Foundation House considered the term apt in applying it to the human rights abuses perpetrated and sanctioned by the instruments of the state. The counsellor-advocate title also acts as a shorthand for the adoption of a trauma recovery framework, which looks at interventions for the individual, family and community from a systems perspective.

As described in Spirit is stronger than force (VFST, 1993), the counsellor-advocate model is important when working with survivors:

The torture experience and sequelae will often inhibit the survivor from approaching and utilizing many essential services. The role of the counsellor-advocate must be to ensure that individuals and families develop the skill and confidence to use these services themselves. Many of the services available to individuals and families are not used. Others fail because of their lack of sensitivity, cultural understanding or language services and because of their relationship to government authorities. The advocacy role provides a safety net, ensuring that survivors of torture do not ‘fall through the gaps’ in health and welfare systems.

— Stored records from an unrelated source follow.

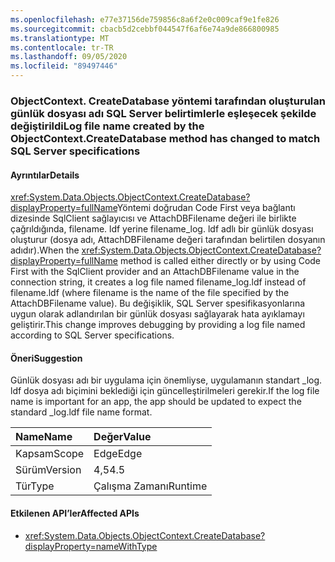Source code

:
 ```yaml
---
ms.openlocfilehash: e77e37156de759856c8a6f2e0c009caf9e1fe826
ms.sourcegitcommit: cbacb5d2cebbf044547f6af6e74a9de866800985
ms.translationtype: MT
ms.contentlocale: tr-TR
ms.lasthandoff: 09/05/2020
ms.locfileid: "89497446"
---
```

### <a name="log-file-name-created-by-the-objectcontextcreatedatabase-method-has-changed-to-match-sql-server-specifications"></a><span data-ttu-id="f2645-101">ObjectContext. CreateDatabase yöntemi tarafından oluşturulan günlük dosyası adı SQL Server belirtimlerle eşleşecek şekilde değiştirildi</span><span class="sxs-lookup"><span data-stu-id="f2645-101">Log file name created by the ObjectContext.CreateDatabase method has changed to match SQL Server specifications</span></span>

#### <a name="details"></a><span data-ttu-id="f2645-102">Ayrıntılar</span><span class="sxs-lookup"><span data-stu-id="f2645-102">Details</span></span>

<span data-ttu-id="f2645-103"><xref:System.Data.Objects.ObjectContext.CreateDatabase?displayProperty=fullName>Yöntemi doğrudan Code First veya bağlantı dizesinde SqlClient sağlayıcısı ve AttachDBFilename değeri ile birlikte çağrıldığında, filename. ldf yerine filename_log. ldf adlı bir günlük dosyası oluşturur (dosya adı, AttachDBFilename değeri tarafından belirtilen dosyanın adıdır).</span><span class="sxs-lookup"><span data-stu-id="f2645-103">When the <xref:System.Data.Objects.ObjectContext.CreateDatabase?displayProperty=fullName> method is called either directly or by using Code First with the SqlClient provider and an AttachDBFilename value in the connection string, it creates a log file named filename_log.ldf instead of filename.ldf (where filename is the name of the file specified by the AttachDBFilename value).</span></span> <span data-ttu-id="f2645-104">Bu değişiklik, SQL Server spesifikasyonlarına uygun olarak adlandırılan bir günlük dosyası sağlayarak hata ayıklamayı geliştirir.</span><span class="sxs-lookup"><span data-stu-id="f2645-104">This change improves debugging by providing a log file named according to SQL Server specifications.</span></span>

#### <a name="suggestion"></a><span data-ttu-id="f2645-105">Öneri</span><span class="sxs-lookup"><span data-stu-id="f2645-105">Suggestion</span></span>

<span data-ttu-id="f2645-106">Günlük dosyası adı bir uygulama için önemliyse, uygulamanın standart _log. ldf dosya adı biçimini beklediği için güncelleştirilmeleri gerekir.</span><span class="sxs-lookup"><span data-stu-id="f2645-106">If the log file name is important for an app, the app should be updated to expect the standard _log.ldf file name format.</span></span>

| <span data-ttu-id="f2645-107">Name</span><span class="sxs-lookup"><span data-stu-id="f2645-107">Name</span></span>    | <span data-ttu-id="f2645-108">Değer</span><span class="sxs-lookup"><span data-stu-id="f2645-108">Value</span></span>       |
|:--------|:------------|
| <span data-ttu-id="f2645-109">Kapsam</span><span class="sxs-lookup"><span data-stu-id="f2645-109">Scope</span></span>   |<span data-ttu-id="f2645-110">Edge</span><span class="sxs-lookup"><span data-stu-id="f2645-110">Edge</span></span>|
|<span data-ttu-id="f2645-111">Sürüm</span><span class="sxs-lookup"><span data-stu-id="f2645-111">Version</span></span>|<span data-ttu-id="f2645-112">4,5</span><span class="sxs-lookup"><span data-stu-id="f2645-112">4.5</span></span>|
|<span data-ttu-id="f2645-113">Tür</span><span class="sxs-lookup"><span data-stu-id="f2645-113">Type</span></span>|<span data-ttu-id="f2645-114">Çalışma Zamanı</span><span class="sxs-lookup"><span data-stu-id="f2645-114">Runtime</span></span>

#### <a name="affected-apis"></a><span data-ttu-id="f2645-115">Etkilenen API’ler</span><span class="sxs-lookup"><span data-stu-id="f2645-115">Affected APIs</span></span>

- <xref:System.Data.Objects.ObjectContext.CreateDatabase?displayProperty=nameWithType>

<!--

#### Affected APIs

- `M:System.Data.Objects.ObjectContext.CreateDatabase`

-->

Co-ordinating a plan of assistance will almost always involve contact and co-operation with professionals from other services. The counsellor-advocate will in the majority of cases be central to this process or at least will act in a consultative capacity. The benefits of linking to a broad range of community and health agencies can be extensive, the most obvious of which is that survivors receive maximum assistance from the full range of expertise available. Also, contact with other agencies will serve to educate and sensitize these agencies to the needs of survivors of torture. (pp. 20–21)

Some service providers may feel that some aspects or tasks involved in advocacy (such as facilitated referral or accompanied appointments) are practical and less central to recovery goals. However, what appears to be practical support can be the basis for engagement and, as mentioned in the example above, can form the basis for trust.

A practical need when analysed can reveal a psychological issue

When a survivor says, ‘I want a job’, this can actually mean ‘I am failing to get a job because the thoughts in my head do not stop.’ On the other hand, it may mean precisely that employment assistance is required. It is important to recognise that some encounters are transactional, but still consistent with achieving recovery goals.